Untuk kegiatan eksplorasi di daerah yang cenderung brown field alias sudah tua, menurut Bayu merupakan suatu upaya yang sangat menantang bagi PHE namun tetap dilakukan untuk membuka potensi-potensi migas baru yang mungkin masih tersembunyi selama ini. "Jadi bagaimana kita bisa meng-unlock suatu daerah yang sudah sekian lama diproduksikan dan dianggap sudah tidak memiliki potensi lagi," terangnya.
Strategi kedua adalah growth atau tumbuh. Bayu menjelaskan bahwa untuk tumbuh maka PHE harus keluar mencari sumber migas baru di daerah-daerah baru yang emerging bahkan cenderung frontier. Sedangkan strategi ketiga adalah partnership, di mana dalam industri hulu migas yang padat modal dan teknologi, langkah partnership menjadi keniscayaan demi meminimalisir risiko. "Ketiga strategi ini sudah kami terapkan dan terus akan diterapkan," tegas Bayu.
PHE sendiri berupaya mengerjakan portofolio potensi migas yang seimbang, antara mencari sumber migas yang mudah dan cepat dimonetisasi dengan menemukan potensi migas besar atau big fish yang akan bertahan untuk jangka waktu yang cukup lama.
"Kalau kita fokus ke daerah yang dekat-dekat saja, bisa jadi memang dapat tetapi volumenya sedikit, artinya hanya memperpanjang nafas," ujarnya. "Namun, ini harus kita balance dengan membuka opportunity dari yang high risk dan high reward.

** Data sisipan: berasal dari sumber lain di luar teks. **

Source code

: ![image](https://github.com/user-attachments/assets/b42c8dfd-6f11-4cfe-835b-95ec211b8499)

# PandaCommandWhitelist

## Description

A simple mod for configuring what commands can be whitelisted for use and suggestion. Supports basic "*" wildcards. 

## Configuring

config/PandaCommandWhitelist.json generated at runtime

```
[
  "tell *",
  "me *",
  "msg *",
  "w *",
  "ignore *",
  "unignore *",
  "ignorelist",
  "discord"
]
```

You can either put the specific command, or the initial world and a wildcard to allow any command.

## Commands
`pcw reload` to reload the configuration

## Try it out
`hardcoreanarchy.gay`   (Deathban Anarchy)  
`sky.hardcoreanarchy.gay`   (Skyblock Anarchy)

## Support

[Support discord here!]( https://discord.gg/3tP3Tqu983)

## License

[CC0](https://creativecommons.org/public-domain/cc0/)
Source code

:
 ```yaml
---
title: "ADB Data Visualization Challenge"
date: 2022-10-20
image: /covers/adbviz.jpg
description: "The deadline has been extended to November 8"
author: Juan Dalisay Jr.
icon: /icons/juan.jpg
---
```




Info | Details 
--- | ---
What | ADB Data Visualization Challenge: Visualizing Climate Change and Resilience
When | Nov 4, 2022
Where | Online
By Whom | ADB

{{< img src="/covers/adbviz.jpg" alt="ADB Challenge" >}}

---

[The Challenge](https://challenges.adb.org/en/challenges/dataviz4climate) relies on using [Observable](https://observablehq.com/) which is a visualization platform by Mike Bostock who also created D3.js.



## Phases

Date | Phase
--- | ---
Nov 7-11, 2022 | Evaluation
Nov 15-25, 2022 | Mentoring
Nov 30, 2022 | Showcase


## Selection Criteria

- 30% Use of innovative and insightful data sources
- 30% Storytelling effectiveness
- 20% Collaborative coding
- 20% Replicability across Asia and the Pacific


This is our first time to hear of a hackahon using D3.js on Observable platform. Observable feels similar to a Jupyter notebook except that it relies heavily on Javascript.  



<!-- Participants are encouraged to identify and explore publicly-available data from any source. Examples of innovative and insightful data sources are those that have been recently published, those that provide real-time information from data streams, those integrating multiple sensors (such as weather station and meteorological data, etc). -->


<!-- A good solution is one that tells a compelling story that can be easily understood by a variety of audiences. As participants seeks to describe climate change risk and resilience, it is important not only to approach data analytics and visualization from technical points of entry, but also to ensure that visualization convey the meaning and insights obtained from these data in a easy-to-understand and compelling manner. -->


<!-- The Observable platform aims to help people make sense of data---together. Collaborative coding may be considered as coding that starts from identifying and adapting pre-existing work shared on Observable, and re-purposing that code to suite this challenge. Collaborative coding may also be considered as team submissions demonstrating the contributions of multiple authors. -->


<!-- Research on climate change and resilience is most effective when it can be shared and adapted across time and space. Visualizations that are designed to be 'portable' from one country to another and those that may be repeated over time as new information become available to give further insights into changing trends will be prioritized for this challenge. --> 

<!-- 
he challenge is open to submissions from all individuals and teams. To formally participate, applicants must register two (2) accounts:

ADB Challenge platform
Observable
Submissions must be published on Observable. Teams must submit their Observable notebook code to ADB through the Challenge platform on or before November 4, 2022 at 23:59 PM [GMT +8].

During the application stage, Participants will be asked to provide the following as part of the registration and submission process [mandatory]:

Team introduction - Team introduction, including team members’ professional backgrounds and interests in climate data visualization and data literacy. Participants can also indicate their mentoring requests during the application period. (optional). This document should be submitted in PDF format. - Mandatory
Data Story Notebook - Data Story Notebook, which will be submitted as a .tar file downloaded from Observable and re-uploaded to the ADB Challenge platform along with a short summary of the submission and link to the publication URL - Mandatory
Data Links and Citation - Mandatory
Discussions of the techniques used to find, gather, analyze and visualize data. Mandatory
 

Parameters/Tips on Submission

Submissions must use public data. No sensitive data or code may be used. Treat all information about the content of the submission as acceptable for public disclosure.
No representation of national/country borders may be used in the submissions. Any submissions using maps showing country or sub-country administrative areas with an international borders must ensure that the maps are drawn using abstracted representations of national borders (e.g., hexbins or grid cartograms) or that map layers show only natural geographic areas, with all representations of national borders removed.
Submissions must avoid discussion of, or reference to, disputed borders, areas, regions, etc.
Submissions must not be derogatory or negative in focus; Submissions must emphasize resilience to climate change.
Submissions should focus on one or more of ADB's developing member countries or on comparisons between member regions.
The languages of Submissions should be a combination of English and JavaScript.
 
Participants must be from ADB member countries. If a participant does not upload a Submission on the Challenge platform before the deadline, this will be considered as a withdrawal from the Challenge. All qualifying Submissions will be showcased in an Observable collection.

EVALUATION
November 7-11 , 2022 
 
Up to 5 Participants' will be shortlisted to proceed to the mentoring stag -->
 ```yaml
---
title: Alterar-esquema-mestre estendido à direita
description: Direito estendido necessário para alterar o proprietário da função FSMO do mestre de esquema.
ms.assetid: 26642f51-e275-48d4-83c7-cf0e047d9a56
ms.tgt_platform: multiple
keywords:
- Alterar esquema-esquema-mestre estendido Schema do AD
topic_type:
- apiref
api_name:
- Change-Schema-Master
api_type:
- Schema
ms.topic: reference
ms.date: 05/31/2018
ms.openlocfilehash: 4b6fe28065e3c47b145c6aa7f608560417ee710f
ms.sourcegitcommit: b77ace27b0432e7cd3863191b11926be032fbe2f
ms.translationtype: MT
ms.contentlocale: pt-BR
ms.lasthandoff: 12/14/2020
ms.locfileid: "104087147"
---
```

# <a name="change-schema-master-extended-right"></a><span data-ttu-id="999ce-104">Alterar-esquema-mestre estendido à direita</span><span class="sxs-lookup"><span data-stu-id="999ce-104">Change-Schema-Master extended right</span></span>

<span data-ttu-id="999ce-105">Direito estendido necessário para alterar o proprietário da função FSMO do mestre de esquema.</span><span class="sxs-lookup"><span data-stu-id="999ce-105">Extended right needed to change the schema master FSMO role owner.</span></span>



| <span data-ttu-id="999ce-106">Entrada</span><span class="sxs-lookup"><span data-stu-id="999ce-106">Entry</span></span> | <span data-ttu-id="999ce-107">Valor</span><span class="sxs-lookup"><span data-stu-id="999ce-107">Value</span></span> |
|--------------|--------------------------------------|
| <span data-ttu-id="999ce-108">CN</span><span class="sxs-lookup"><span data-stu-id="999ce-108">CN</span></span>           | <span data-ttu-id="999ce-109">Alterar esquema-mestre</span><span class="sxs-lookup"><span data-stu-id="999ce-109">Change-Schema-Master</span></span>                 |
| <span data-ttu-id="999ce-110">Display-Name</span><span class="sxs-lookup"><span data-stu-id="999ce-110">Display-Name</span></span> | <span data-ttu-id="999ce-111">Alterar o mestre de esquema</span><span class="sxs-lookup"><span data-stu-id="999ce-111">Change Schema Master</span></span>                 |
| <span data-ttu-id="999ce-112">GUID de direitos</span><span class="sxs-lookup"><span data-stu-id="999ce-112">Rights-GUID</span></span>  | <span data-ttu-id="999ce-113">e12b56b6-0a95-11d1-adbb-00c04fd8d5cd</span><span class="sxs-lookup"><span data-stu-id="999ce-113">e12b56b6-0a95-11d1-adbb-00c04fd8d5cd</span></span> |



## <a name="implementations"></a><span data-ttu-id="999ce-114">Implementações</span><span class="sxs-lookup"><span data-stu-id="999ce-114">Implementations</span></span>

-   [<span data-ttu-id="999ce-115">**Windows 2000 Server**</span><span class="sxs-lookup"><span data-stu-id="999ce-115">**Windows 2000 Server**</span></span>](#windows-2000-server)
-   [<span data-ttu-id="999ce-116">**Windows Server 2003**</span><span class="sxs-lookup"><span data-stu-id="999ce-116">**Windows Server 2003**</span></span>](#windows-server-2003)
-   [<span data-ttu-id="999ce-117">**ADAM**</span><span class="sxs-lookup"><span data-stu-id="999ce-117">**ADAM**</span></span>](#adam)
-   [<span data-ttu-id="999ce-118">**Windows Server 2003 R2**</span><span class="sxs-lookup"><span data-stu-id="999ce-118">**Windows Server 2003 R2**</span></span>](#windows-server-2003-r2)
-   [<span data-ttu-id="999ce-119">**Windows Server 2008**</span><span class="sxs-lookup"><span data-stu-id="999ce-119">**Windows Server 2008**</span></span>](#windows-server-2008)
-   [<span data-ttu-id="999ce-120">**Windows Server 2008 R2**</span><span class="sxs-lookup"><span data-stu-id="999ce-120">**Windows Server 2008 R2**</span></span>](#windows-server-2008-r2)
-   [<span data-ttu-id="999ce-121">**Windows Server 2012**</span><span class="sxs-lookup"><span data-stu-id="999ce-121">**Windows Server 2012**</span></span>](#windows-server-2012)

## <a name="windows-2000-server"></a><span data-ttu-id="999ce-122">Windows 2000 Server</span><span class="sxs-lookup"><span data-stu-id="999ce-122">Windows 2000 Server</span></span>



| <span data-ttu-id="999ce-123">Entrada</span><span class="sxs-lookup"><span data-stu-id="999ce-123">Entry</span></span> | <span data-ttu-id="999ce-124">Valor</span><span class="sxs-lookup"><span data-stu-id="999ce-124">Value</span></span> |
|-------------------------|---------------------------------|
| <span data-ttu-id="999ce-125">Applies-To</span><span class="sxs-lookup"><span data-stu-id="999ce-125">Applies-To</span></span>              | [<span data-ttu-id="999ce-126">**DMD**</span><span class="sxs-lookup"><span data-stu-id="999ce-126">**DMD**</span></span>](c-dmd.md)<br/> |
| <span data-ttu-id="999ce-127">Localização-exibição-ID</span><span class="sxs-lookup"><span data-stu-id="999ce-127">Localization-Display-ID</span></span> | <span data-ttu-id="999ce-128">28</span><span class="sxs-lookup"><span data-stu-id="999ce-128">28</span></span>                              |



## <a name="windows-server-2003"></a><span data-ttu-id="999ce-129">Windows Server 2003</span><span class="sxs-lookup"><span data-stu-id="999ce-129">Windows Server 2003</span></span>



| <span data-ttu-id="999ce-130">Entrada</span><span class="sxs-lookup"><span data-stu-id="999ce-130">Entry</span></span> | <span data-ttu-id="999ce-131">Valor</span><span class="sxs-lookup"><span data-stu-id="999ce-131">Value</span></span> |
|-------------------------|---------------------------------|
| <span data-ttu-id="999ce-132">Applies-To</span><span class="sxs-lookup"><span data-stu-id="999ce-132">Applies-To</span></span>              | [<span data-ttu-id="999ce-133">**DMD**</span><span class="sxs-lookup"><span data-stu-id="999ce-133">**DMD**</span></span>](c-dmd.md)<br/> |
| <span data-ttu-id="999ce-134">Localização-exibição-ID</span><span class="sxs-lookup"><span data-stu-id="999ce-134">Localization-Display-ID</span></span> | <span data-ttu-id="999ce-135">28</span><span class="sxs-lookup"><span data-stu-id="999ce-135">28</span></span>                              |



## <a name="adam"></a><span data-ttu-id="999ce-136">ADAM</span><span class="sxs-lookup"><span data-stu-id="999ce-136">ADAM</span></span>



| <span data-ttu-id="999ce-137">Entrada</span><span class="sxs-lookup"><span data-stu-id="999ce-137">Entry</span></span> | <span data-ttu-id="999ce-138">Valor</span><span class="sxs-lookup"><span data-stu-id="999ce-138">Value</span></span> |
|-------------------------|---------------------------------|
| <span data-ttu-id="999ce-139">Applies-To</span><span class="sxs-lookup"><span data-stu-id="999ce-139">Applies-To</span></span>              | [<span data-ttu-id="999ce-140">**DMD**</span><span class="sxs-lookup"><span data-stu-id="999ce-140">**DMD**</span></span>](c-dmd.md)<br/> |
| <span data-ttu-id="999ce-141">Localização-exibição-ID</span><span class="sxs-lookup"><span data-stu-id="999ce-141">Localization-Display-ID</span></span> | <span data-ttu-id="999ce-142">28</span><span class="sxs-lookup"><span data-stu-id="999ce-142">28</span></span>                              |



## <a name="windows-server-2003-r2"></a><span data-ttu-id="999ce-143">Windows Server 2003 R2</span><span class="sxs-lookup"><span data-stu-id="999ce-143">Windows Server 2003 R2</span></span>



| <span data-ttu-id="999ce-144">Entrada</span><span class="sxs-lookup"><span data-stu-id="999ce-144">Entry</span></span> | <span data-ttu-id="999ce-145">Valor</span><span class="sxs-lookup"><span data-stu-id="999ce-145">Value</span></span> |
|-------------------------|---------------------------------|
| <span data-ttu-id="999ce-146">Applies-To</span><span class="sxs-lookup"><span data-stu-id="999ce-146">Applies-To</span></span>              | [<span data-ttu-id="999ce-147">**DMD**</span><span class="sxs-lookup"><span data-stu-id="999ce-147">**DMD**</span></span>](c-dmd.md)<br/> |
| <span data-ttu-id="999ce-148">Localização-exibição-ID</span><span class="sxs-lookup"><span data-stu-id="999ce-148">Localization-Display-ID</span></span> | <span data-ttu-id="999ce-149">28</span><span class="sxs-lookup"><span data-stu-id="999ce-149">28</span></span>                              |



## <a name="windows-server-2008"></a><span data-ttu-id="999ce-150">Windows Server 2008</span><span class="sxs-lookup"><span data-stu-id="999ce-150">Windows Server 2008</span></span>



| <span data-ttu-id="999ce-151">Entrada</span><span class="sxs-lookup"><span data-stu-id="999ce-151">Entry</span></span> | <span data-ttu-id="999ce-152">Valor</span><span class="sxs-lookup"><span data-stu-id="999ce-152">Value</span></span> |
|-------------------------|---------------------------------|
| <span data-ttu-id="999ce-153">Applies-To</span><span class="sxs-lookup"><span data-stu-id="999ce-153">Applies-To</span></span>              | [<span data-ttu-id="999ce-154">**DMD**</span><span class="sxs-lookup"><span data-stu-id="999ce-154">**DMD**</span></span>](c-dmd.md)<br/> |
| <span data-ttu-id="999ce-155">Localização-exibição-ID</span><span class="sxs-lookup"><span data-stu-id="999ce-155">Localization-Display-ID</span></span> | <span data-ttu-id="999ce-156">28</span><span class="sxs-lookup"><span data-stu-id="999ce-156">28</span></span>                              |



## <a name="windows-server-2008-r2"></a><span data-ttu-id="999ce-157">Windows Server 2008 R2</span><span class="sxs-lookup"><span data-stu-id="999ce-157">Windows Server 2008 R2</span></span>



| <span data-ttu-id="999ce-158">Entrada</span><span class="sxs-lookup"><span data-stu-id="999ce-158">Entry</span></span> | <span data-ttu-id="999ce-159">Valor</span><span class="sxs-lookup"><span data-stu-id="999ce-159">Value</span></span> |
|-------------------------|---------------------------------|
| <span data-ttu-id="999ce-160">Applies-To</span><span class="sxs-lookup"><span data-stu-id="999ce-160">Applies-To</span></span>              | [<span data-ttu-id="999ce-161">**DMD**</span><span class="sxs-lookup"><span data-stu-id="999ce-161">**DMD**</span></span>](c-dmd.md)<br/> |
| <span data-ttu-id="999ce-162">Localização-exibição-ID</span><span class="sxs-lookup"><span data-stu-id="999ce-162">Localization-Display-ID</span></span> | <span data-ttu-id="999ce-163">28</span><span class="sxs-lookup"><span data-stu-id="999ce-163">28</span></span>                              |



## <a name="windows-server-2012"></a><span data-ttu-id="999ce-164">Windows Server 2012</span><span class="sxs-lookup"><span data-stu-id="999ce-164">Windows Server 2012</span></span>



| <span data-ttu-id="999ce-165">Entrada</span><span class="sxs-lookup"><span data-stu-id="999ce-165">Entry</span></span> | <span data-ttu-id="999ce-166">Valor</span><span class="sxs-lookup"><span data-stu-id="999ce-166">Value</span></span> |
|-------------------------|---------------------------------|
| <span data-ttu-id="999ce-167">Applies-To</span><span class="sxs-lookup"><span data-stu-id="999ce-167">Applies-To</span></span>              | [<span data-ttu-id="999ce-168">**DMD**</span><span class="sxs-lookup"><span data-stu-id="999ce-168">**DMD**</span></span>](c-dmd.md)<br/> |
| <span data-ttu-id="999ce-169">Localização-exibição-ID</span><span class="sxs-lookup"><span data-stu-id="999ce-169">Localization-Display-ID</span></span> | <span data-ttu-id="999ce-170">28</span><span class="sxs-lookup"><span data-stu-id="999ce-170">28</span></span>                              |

Risiko dalam industri migas itu bukan sesuatu yang harus dikeluarkan tetapi harus dimitigasi, diantisipasi dan di-manage," sambungnya.
Pihak PHE berkeyakinan masih banyak potensi migas di Indonesia yang bisa dimanfaatkan. Seperti dari lapangan-lapangan existing yang dikelola PHE ternyata masih ada potensi yang bisa dikembangkan. Bayu mencontohkan temuan cadangan migas dari sumur eksplorasi Wilela (WLL)-001 di Sumatra Selatan, lalu dari sumur eksplorasi Manpatu-1x (MPT-1x) di WK Mahakam, Kalimantan Timur, hingga temuan cadangan migas dari Lapangan Wolai di daerah Sulawesi.
Bayu menceritakan, discovery migas Wilela di Sumatra Selatan termasuk temuan cadangan migas yang tidak disangka sebab di lokasi yang sama sekitar 30 tahun lalu juga telah dilakukan kegiatan eksplorasi namun hasilnya dry alias tidak ditemukan potensi sumber daya migas.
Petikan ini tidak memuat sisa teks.